The ambiguity surrounding COVID-19 has made it a common topic of misinformation,36 particularly with respect to the effects of nicotine. One prominent example is based on a review of clinical data in Wuhan province, China, showing a significantly lower prevalence of smokers among patients admitted to Intensive Care Units (ICUs) for COVID-19 in the early months of the pandemic.37 38 These findings prompted an editorial39 and the registration of clinical trials testing the hypothesis that nicotine may prevent infection and progression of COVID-19.40 While the clinical trials have not yet concluded, research conducted since does not support any therapeutic or prophylactic benefits of nicotine on COVID-19.40 In fact, in addition to smoking increasing odds of disease progression and severe symptoms,41–43 a recent systematic review strongly suggests that nicotine, including ECs and smokeless products, are a likely risk factor for infection and progression of COVID-19.44 Although more research is needed to make definitive claims about the effects of nicotine, there is currently no evidence supporting a therapeutic use for nicotine with respect to COVID-19. Despite the lack of supporting evidence and significant evidence to the contrary, an analysis of Twitter discourse identified a substantial presence of content related to prevention or treatment of COVID-19 with nicotine.45
Whether a deliberate effort by EC advocates or a product of online discourse with minimal moderation, the dissemination of distorted science about nicotine on social media poses a barrier to public health. Researchers have identified a variety of potential impacts of such information among EC users including bulk buying and increased usage.35 Additionally, the dissemination of information distorting the science of nicotine safety is likely to directly undermine efforts to regulate the industry by creating more favourable views of ECs and the companies who manufacture them. The most recent review of the literature suggests EC-related content on social media tends to be favourable to EC use.46 Moreover, analysis of social media posts suggests an environment hostile to regulation47 with a significant presence of sponsored industry advocacy messaging.48 The dissemination of distorted science positioning regulatory efforts in opposition to public health threatens to further deceive the public regarding the safety of nicotine and ECs.7 The evidence to date highlights a need to examine the extent to which distorted science about nicotine is disseminated on social media and its potential impact on tobacco industry attitudes. Specifically, this work investigates the extent to which use of specific social media platforms are associated with recall and belief in distorted science about nicotine. We also aim to investigate the relationship between beliefs about the tobacco industry and recall and belief in distorted science about nicotine.
Online panel survey
We contracted with Qualtrics to recruit N=1225 participants aged 18–34 years for a survey, fielded 4 June to 11 June 2021, to examine the relationship between exposure to and belief in distorted science about nicotine in general and in the context of COVID-19, social media use and tobacco industry attitudes. An initial sample of N=2088 people consented to participate in the study. Of those, n=495 failed an attention check asking to select a specific response, n=90 were removed for other quality control reasons (eg, straight line responding) and n=278 were removed for incomplete response sets leaving a final sample of N=1225. Participants were a convenience sample and were aged 18–34 years (M(SD)=26.95 (4.85), 40.8% male, 70.27% white, with 39.39% reporting a high school diploma/ General Education Degree (GED) or lower education. We oversampled for current EC users (59.76%) with 75.27% reporting having ever used an ECs and having used ECs products an average of 11.97 (SD=11.89) days in the last month.
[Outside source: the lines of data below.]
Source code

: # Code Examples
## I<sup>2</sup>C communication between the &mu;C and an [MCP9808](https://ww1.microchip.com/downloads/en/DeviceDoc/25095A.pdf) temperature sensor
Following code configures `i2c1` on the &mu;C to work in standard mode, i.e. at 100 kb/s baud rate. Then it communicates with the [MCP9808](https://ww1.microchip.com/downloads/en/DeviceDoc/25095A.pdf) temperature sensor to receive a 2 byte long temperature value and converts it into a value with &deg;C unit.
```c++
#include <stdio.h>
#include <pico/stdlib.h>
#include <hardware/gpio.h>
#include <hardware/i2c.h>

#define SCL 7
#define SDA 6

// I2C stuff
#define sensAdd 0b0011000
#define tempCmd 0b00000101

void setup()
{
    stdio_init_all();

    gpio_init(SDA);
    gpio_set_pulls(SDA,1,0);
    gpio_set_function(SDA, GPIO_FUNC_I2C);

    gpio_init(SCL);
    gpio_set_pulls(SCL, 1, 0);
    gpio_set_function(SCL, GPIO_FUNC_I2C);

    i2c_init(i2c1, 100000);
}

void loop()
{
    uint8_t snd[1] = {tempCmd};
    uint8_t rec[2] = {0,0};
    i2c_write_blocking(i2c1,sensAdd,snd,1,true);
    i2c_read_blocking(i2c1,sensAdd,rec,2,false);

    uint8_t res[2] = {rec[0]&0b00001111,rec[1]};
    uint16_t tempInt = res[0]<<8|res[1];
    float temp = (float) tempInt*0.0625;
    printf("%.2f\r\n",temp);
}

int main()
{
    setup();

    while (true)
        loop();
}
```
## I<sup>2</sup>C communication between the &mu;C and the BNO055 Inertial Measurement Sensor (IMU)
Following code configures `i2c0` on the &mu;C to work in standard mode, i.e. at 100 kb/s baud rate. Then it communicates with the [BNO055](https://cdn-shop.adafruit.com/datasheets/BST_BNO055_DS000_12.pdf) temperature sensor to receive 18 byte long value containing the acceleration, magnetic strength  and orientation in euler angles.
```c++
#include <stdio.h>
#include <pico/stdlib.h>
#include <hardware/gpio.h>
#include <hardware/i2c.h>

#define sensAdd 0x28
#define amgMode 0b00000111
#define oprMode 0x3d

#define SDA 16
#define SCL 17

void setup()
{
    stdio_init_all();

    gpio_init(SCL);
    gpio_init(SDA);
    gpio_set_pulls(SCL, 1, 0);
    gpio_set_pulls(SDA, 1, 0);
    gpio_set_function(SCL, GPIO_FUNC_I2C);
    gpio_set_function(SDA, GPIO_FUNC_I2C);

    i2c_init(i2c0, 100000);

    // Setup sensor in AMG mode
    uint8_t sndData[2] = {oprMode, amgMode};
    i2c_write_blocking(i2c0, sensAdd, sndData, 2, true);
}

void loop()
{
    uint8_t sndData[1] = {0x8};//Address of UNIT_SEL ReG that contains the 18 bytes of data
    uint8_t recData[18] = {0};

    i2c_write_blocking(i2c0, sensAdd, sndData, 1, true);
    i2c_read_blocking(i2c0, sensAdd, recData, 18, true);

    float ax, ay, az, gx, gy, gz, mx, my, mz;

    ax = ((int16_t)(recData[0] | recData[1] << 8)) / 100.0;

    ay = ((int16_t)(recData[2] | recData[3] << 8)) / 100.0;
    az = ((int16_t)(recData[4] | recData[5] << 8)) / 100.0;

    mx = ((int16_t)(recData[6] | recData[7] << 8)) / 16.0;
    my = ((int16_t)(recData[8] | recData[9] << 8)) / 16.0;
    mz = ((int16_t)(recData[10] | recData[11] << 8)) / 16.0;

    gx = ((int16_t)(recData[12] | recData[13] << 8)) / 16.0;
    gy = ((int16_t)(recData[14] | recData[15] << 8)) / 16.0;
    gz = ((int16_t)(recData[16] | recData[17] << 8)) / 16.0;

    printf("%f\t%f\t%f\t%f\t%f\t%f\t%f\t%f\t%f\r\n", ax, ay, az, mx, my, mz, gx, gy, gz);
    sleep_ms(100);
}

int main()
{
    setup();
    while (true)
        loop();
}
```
Patient and public involvement
No patients or public were involved in the development of this research.
Social media use
Consistent with the literature, we assessed active (eg, posting), passive (eg, scrolling) and social (eg, commenting) elements of social media use.49 Participants first indicated whether they used several social media platforms. For each platform, a use index was calculated based on the average of three items: whether the participant (1) checks content, (2) posts content and (3) responds to comments on each platform rarely (1), sometimes (2) or often (3). Table 1 provides summary statistics for both the percentage of our sample who used each platform as well as the average amount of use.
Recall and belief of distorted science indices
Recall and belief indices for distorted science related to COVID-19 were calculated based on responses to three specific claims. The first claim that smokers are less likely to be hospitalised for COVID-19 was related to the early review cited above and was recalled by 12.53% with 11.65% believing it was either probably or definitely true. Claim two represented the conclusions drawn by that study and the hypothesis then tested in future research that ‘nicotine prevents the virus that causes COVID-19 from infecting cells’ and was recalled by 10.35% and believed by 9.35%. Finally, the third claim that ‘chemicals in vaping liquid (eg, propylene glycol) sterilise the air to protect from COVID-19 infection’ represents a misappropriation of a very old study50 that was promoted as evidence to support EC use during the pandemic. Similar to the previous claims, 10.78% recalled, while 9.47% believed it was probably or definitely true. Summative indices were calculated for each participant with higher values indicating a given respondent recalled M(SD)=0.33 (0.74) and believed M(SD)=0.30 (0.72) between zero and three misleading scientific claims.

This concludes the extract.